Le voyage de François Hollande engage la France sur des fronts diplomatiques et militaires où elle n’a rien à faire.

Denis Sieffert  • 7 mai 2015 abonné·es
Proche-Orient : Incohérences françaises
© Photo : AFP PHOTO/ POOL / CHRISTOPHE ENA

Décidément, François Hollande n’aura rien épargné à ceux qui se font encore une certaine idée de la gauche ! Certes, les ventes d’armes font depuis l’époque gaullienne partie de la bonne fortune de notre commerce extérieur. Et on est las de dénoncer les profits réalisés sur des instruments de mort. Mais les contrats de ces derniers jours (24 avions Rafale vendus au Qatar pour 6,3 milliards d’euros et vingt projets économiques avec l’Arabie saoudite pour « plusieurs dizaines de milliards d’euros » ) appellent tout de même quelques remarques.

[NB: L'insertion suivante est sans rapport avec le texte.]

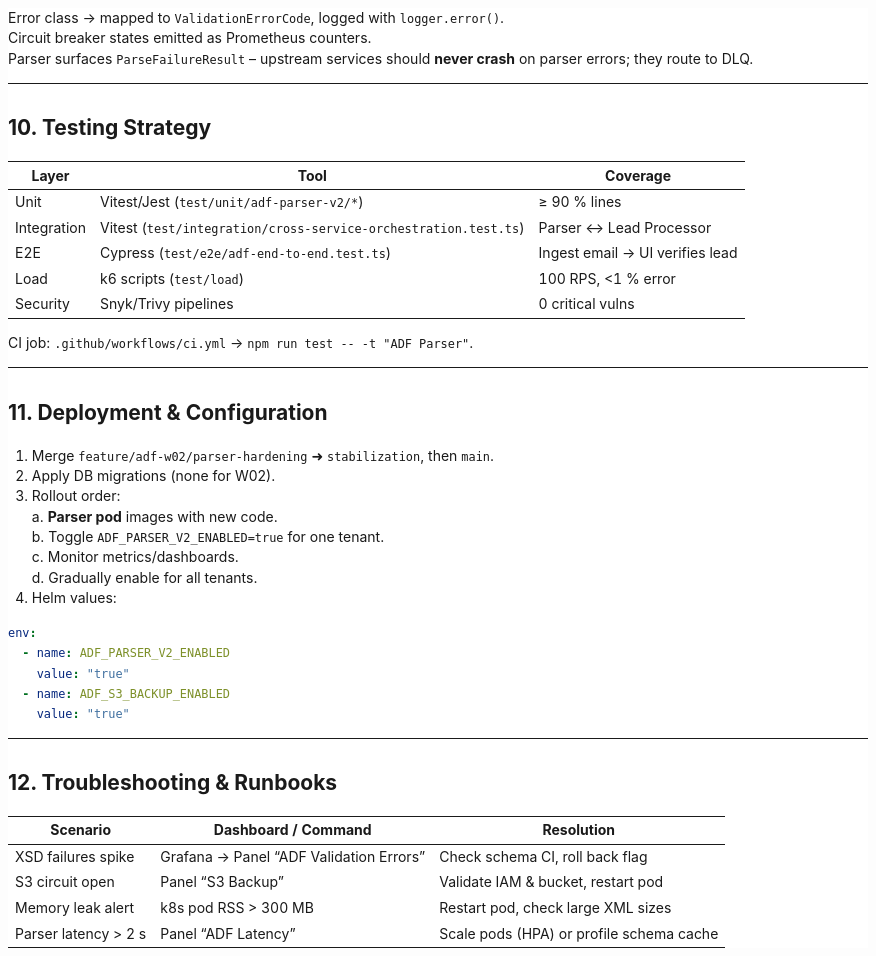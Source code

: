 Error class → mapped to `ValidationErrorCode`, logged with `logger.error()`.  
Circuit breaker states emitted as Prometheus counters.  
Parser surfaces `ParseFailureResult` – upstream services should **never crash** on parser errors; they route to DLQ.

---

## 10. Testing Strategy

| Layer       | Tool                                                            | Coverage                        |
| ----------- | --------------------------------------------------------------- | ------------------------------- |
| Unit        | Vitest/Jest (`test/unit/adf-parser-v2/*`)                       | ≥ 90 % lines                    |
| Integration | Vitest (`test/integration/cross-service-orchestration.test.ts`) | Parser ↔ Lead Processor        |
| E2E         | Cypress (`test/e2e/adf-end-to-end.test.ts`)                     | Ingest email → UI verifies lead |
| Load        | k6 scripts (`test/load`)                                        | 100 RPS, <1 % error             |
| Security    | Snyk/Trivy pipelines                                            | 0 critical vulns                |

CI job: `.github/workflows/ci.yml` → `npm run test -- -t "ADF Parser"`.

---

## 11. Deployment & Configuration

1. Merge `feature/adf-w02/parser-hardening` ➜ `stabilization`, then `main`.
2. Apply DB migrations (none for W02).
3. Rollout order:  
   a. **Parser pod** images with new code.  
   b. Toggle `ADF_PARSER_V2_ENABLED=true` for one tenant.  
   c. Monitor metrics/dashboards.  
   d. Gradually enable for all tenants.
4. Helm values:

```yaml
env:
  - name: ADF_PARSER_V2_ENABLED
    value: "true"
  - name: ADF_S3_BACKUP_ENABLED
    value: "true"
```

---

## 12. Troubleshooting & Runbooks

| Scenario             | Dashboard / Command                     | Resolution                               |
| -------------------- | --------------------------------------- | ---------------------------------------- |
| XSD failures spike   | Grafana → Panel “ADF Validation Errors” | Check schema CI, roll back flag          |
| S3 circuit open      | Panel “S3 Backup”                       | Validate IAM & bucket, restart pod       |
| Memory leak alert    | k8s pod RSS > 300 MB                    | Restart pod, check large XML sizes       |
| Parser latency > 2 s | Panel “ADF Latency”                     | Scale pods (HPA) or profile schema cache |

C’est peu dire que le Qatar et plus encore l’Arabie saoudite ne sont pas des terres de droits humains, ni des havres de liberté. Alors même que François Hollande tente de sauver le Français Serge Atlaoui d’une peine de mort décidée par les autorités indonésiennes, le voilà célébrant le rapprochement avec un régime saoudien qui pratique la décapitation à tour de bras. Mais le Président français ajoute surtout à l’opération commerciale un zèle diplomatique qui n’était pas indispensable en se rendant lui-même à Doha pour la signature des contrats. Pire, il a accepté d’assister à Riyad à une réunion du Conseil de coopération du Golfe, instance militaro-politique qui s’est illustrée au cours des dernières années dans la répression des soulèvements au Bahrein, et actuellement au Yémen. La France espère ainsi profiter du refroidissement des relations entre Riyad et Washington autour du dossier du nucléaire iranien.

Au-delà du jugement moral que l’on peut porter sur la manœuvre, le risque diplomatique est grand car la France se met à dos durablement l’Iran au moment même où Téhéran risque de revenir dans le concert international. On observera évidemment que ce choix a une certaine cohérence dans le contexte de la guerre civile syrienne puisque l’Arabie saoudite soutient une partie des opposants à Bachar Al-Assad. Mais ce sont aussi ces pays du Golfe qui ont financé, au moins indirectement, Daech, que rejoignent certains jeunes Français. Sans compter que le sunnisme wahhabite saoudien inspire la plupart des salafistes dénoncés chez nous comme étant à l’origine du jihadisme. Bref, un voyage qui colle mal avec le discours tenu à Paris. On notera enfin que l’engagement de la France ne déplaira pas à Israël, qui a fait de l’Iran son « grand Satan » du moment. Ce qui n’est peut-être pas négligeable aux yeux du Président français.